Unlike states, the District of Columbia lacks a full vote in Congress ” a well-known fact that has inspired rallies and the popular “Taxation Without Representation” license plates. Lesser known is the district’s exclusion from the Capitol’s Statuary Hall, where only states can showcase their famous figures in bronze or marble.
The district’s leaders, who’ve long fought for full voting representation, are also asking Congress to welcome two statues of prominent Washingtonians into the Capitol’s statue collection. They say the city deserves statuary recognition just like the rest of the country.
“We are in the continental United States. The Capitol is in our city, and we have school children who are born and raised in D.C. and go up there, and they don’t see anyone from here,” said city Council member Jack Evans.

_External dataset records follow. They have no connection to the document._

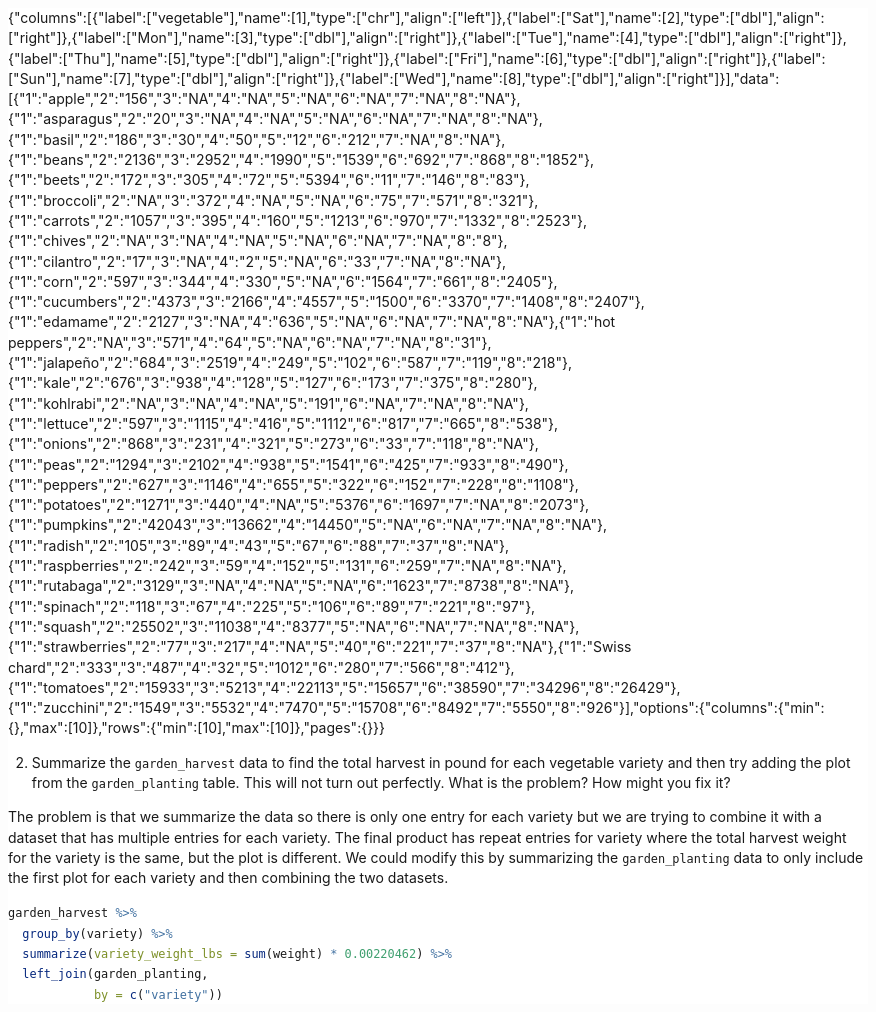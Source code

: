 {"columns":[{"label":["vegetable"],"name":[1],"type":["chr"],"align":["left"]},{"label":["Sat"],"name":[2],"type":["dbl"],"align":["right"]},{"label":["Mon"],"name":[3],"type":["dbl"],"align":["right"]},{"label":["Tue"],"name":[4],"type":["dbl"],"align":["right"]},{"label":["Thu"],"name":[5],"type":["dbl"],"align":["right"]},{"label":["Fri"],"name":[6],"type":["dbl"],"align":["right"]},{"label":["Sun"],"name":[7],"type":["dbl"],"align":["right"]},{"label":["Wed"],"name":[8],"type":["dbl"],"align":["right"]}],"data":[{"1":"apple","2":"156","3":"NA","4":"NA","5":"NA","6":"NA","7":"NA","8":"NA"},{"1":"asparagus","2":"20","3":"NA","4":"NA","5":"NA","6":"NA","7":"NA","8":"NA"},{"1":"basil","2":"186","3":"30","4":"50","5":"12","6":"212","7":"NA","8":"NA"},{"1":"beans","2":"2136","3":"2952","4":"1990","5":"1539","6":"692","7":"868","8":"1852"},{"1":"beets","2":"172","3":"305","4":"72","5":"5394","6":"11","7":"146","8":"83"},{"1":"broccoli","2":"NA","3":"372","4":"NA","5":"NA","6":"75","7":"571","8":"321"},{"1":"carrots","2":"1057","3":"395","4":"160","5":"1213","6":"970","7":"1332","8":"2523"},{"1":"chives","2":"NA","3":"NA","4":"NA","5":"NA","6":"NA","7":"NA","8":"8"},{"1":"cilantro","2":"17","3":"NA","4":"2","5":"NA","6":"33","7":"NA","8":"NA"},{"1":"corn","2":"597","3":"344","4":"330","5":"NA","6":"1564","7":"661","8":"2405"},{"1":"cucumbers","2":"4373","3":"2166","4":"4557","5":"1500","6":"3370","7":"1408","8":"2407"},{"1":"edamame","2":"2127","3":"NA","4":"636","5":"NA","6":"NA","7":"NA","8":"NA"},{"1":"hot peppers","2":"NA","3":"571","4":"64","5":"NA","6":"NA","7":"NA","8":"31"},{"1":"jalapeño","2":"684","3":"2519","4":"249","5":"102","6":"587","7":"119","8":"218"},{"1":"kale","2":"676","3":"938","4":"128","5":"127","6":"173","7":"375","8":"280"},{"1":"kohlrabi","2":"NA","3":"NA","4":"NA","5":"191","6":"NA","7":"NA","8":"NA"},{"1":"lettuce","2":"597","3":"1115","4":"416","5":"1112","6":"817","7":"665","8":"538"},{"1":"onions","2":"868","3":"231","4":"321","5":"273","6":"33","7":"118","8":"NA"},{"1":"peas","2":"1294","3":"2102","4":"938","5":"1541","6":"425","7":"933","8":"490"},{"1":"peppers","2":"627","3":"1146","4":"655","5":"322","6":"152","7":"228","8":"1108"},{"1":"potatoes","2":"1271","3":"440","4":"NA","5":"5376","6":"1697","7":"NA","8":"2073"},{"1":"pumpkins","2":"42043","3":"13662","4":"14450","5":"NA","6":"NA","7":"NA","8":"NA"},{"1":"radish","2":"105","3":"89","4":"43","5":"67","6":"88","7":"37","8":"NA"},{"1":"raspberries","2":"242","3":"59","4":"152","5":"131","6":"259","7":"NA","8":"NA"},{"1":"rutabaga","2":"3129","3":"NA","4":"NA","5":"NA","6":"1623","7":"8738","8":"NA"},{"1":"spinach","2":"118","3":"67","4":"225","5":"106","6":"89","7":"221","8":"97"},{"1":"squash","2":"25502","3":"11038","4":"8377","5":"NA","6":"NA","7":"NA","8":"NA"},{"1":"strawberries","2":"77","3":"217","4":"NA","5":"40","6":"221","7":"37","8":"NA"},{"1":"Swiss chard","2":"333","3":"487","4":"32","5":"1012","6":"280","7":"566","8":"412"},{"1":"tomatoes","2":"15933","3":"5213","4":"22113","5":"15657","6":"38590","7":"34296","8":"26429"},{"1":"zucchini","2":"1549","3":"5532","4":"7470","5":"15708","6":"8492","7":"5550","8":"926"}],"options":{"columns":{"min":{},"max":[10]},"rows":{"min":[10],"max":[10]},"pages":{}}}
  </script>
</div>

  2. Summarize the `garden_harvest` data to find the total harvest in pound for each vegetable variety and then try adding the plot from the `garden_planting` table. This will not turn out perfectly. What is the problem? How might you fix it?
  
  The problem is that we summarize the data so there is only one entry for each variety but we are trying to combine it with a dataset that has multiple entries for each variety. The final product has repeat entries for variety where the total harvest weight for the variety is the same, but the plot is different. We could modify this by summarizing the `garden_planting` data to only include the first plot for each variety and then combining the two datasets.


```r
garden_harvest %>% 
  group_by(variety) %>% 
  summarize(variety_weight_lbs = sum(weight) * 0.00220462) %>% 
  left_join(garden_planting,
            by = c("variety"))
```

In May, Eleanor Holmes Norton, the district’s delegate, introduced a bill in the House, and a hearing is being rescheduled by the Committee for House Administration after being postponed last Thursday. Norton, however, won’t get to vote on the bill because she doesn’t get a full vote on the House floor.

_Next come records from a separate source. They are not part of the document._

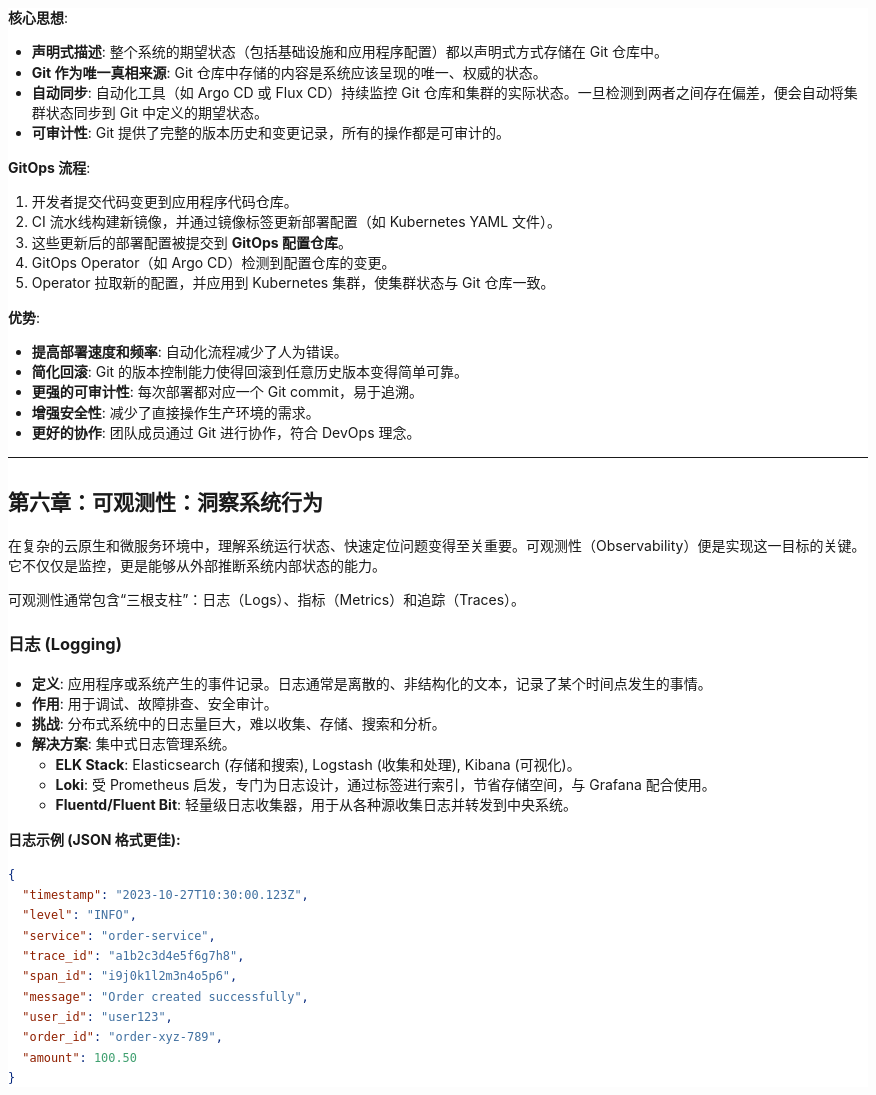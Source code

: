 **核心思想**:
*   **声明式描述**: 整个系统的期望状态（包括基础设施和应用程序配置）都以声明式方式存储在 Git 仓库中。
*   **Git 作为唯一真相来源**: Git 仓库中存储的内容是系统应该呈现的唯一、权威的状态。
*   **自动同步**: 自动化工具（如 Argo CD 或 Flux CD）持续监控 Git 仓库和集群的实际状态。一旦检测到两者之间存在偏差，便会自动将集群状态同步到 Git 中定义的期望状态。
*   **可审计性**: Git 提供了完整的版本历史和变更记录，所有的操作都是可审计的。

**GitOps 流程**:
1.  开发者提交代码变更到应用程序代码仓库。
2.  CI 流水线构建新镜像，并通过镜像标签更新部署配置（如 Kubernetes YAML 文件）。
3.  这些更新后的部署配置被提交到 **GitOps 配置仓库**。
4.  GitOps Operator（如 Argo CD）检测到配置仓库的变更。
5.  Operator 拉取新的配置，并应用到 Kubernetes 集群，使集群状态与 Git 仓库一致。

**优势**:
*   **提高部署速度和频率**: 自动化流程减少了人为错误。
*   **简化回滚**: Git 的版本控制能力使得回滚到任意历史版本变得简单可靠。
*   **更强的可审计性**: 每次部署都对应一个 Git commit，易于追溯。
*   **增强安全性**: 减少了直接操作生产环境的需求。
*   **更好的协作**: 团队成员通过 Git 进行协作，符合 DevOps 理念。

---

## 第六章：可观测性：洞察系统行为

在复杂的云原生和微服务环境中，理解系统运行状态、快速定位问题变得至关重要。可观测性（Observability）便是实现这一目标的关键。它不仅仅是监控，更是能够从外部推断系统内部状态的能力。

可观测性通常包含“三根支柱”：日志（Logs）、指标（Metrics）和追踪（Traces）。

### 日志 (Logging)
*   **定义**: 应用程序或系统产生的事件记录。日志通常是离散的、非结构化的文本，记录了某个时间点发生的事情。
*   **作用**: 用于调试、故障排查、安全审计。
*   **挑战**: 分布式系统中的日志量巨大，难以收集、存储、搜索和分析。
*   **解决方案**: 集中式日志管理系统。
    *   **ELK Stack**: Elasticsearch (存储和搜索), Logstash (收集和处理), Kibana (可视化)。
    *   **Loki**: 受 Prometheus 启发，专门为日志设计，通过标签进行索引，节省存储空间，与 Grafana 配合使用。
    *   **Fluentd/Fluent Bit**: 轻量级日志收集器，用于从各种源收集日志并转发到中央系统。

**日志示例 (JSON 格式更佳):**
```json
{
  "timestamp": "2023-10-27T10:30:00.123Z",
  "level": "INFO",
  "service": "order-service",
  "trace_id": "a1b2c3d4e5f6g7h8",
  "span_id": "i9j0k1l2m3n4o5p6",
  "message": "Order created successfully",
  "user_id": "user123",
  "order_id": "order-xyz-789",
  "amount": 100.50
}
```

Norton and city officials see the lack of District of Columbia statues as yet another snub to the city’s more than 500,000 residents.
“What it means to the district is the insult of being the city for the nation’s capital, but having none of your own heroes, where all the other heroes are commemorated,” Norton said. “We think as American citizens we deserve the same respect.”

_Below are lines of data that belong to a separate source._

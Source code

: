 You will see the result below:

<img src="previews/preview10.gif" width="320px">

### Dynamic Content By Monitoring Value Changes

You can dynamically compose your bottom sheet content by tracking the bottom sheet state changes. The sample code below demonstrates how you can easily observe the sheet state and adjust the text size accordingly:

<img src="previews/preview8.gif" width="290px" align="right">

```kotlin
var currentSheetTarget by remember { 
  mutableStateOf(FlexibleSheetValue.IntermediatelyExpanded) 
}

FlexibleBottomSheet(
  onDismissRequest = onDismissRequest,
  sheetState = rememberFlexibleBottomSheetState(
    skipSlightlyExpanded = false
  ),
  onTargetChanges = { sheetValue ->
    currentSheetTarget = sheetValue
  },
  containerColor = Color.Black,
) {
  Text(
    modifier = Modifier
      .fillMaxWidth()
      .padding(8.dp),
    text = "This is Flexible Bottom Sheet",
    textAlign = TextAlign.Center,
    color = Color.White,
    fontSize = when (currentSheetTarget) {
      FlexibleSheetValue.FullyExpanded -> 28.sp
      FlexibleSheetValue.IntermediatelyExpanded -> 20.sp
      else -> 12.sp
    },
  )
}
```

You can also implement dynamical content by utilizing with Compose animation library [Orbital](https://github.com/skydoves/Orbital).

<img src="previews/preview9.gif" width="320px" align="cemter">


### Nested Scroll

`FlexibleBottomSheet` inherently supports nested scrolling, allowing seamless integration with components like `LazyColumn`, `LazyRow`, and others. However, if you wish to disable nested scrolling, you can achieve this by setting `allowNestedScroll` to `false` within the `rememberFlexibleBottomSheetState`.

Each state chooses and pays for its own statues, which must represent state dignitaries who are dead, and “gifts” them to the collection. Only 38 statues, such as Virginia’s Robert E. Lee, are in the historic National Statuary Hall, a two-story, semicircular chamber with Italian-carved marble columns.
Others, like Maryland’s John Hanson (a delegate to the Continental Congress) and Delaware’s John Middleton Clayton (U.S. senator and Whig Party member), are in prominent positions elsewhere in the Capitol. The collection of 100 statues was completed in 2005 with contributions from New Mexico and Nevada.
City officials have yet to make a final decision on who they will commemorate in the Capitol.
In a vote last year, residents made 19th-century abolitionist and journalist Frederick Douglass their top pick. “He is just a man of enormous stature and is identified very much with Washington, D.C.,” Evans said.
The D.C. Commission on the Arts and Humanities approved the choice of Douglass. But it didn’t agree with the residents’ No. 2 pick: jazz great Edward Kennedy “Duke” Ellington, who was born in Washington.
The commission instead gave the second spot to Pierre L’Enfant, the architect who created the city’s street design, which is a grid of circles connected by avenues radiating from the Capitol.
If Norton’s bill passes, the city council will have the final say on which figures will be made into statues. Several council members are backing The Duke.
“I think Duke Ellington should be in the Capitol,” said Council member Jim Graham, who represents the jazz master’s old northwest neighborhood of Shaw and U Street. “I don’t know why they would change that. There are many ways in which L’Enfant is honored in this city. But Duke Ellington, he is extraordinarily important. He is super important to us.”
Some area residents said they’d be fine with any prominent District of Columbia figure. “They’re both great men,” said Warren Jackson, a data analyst who was born and raised in the district.
Norton’s office said the statues should be completed later this year and will be housed in the John A. Wilson Building, which is the district’s city hall. The statues can be moved to the Capitol if Norton’s bill passes.
“We have no doubt that we’ll get this bill through,” Norton said. “Here’s something where the ducks are lined up in a row like no other bill I’ve had this year.”
But Norton won’t say who she prefers to see in statue form.
“These are all national heroes,” Norton said.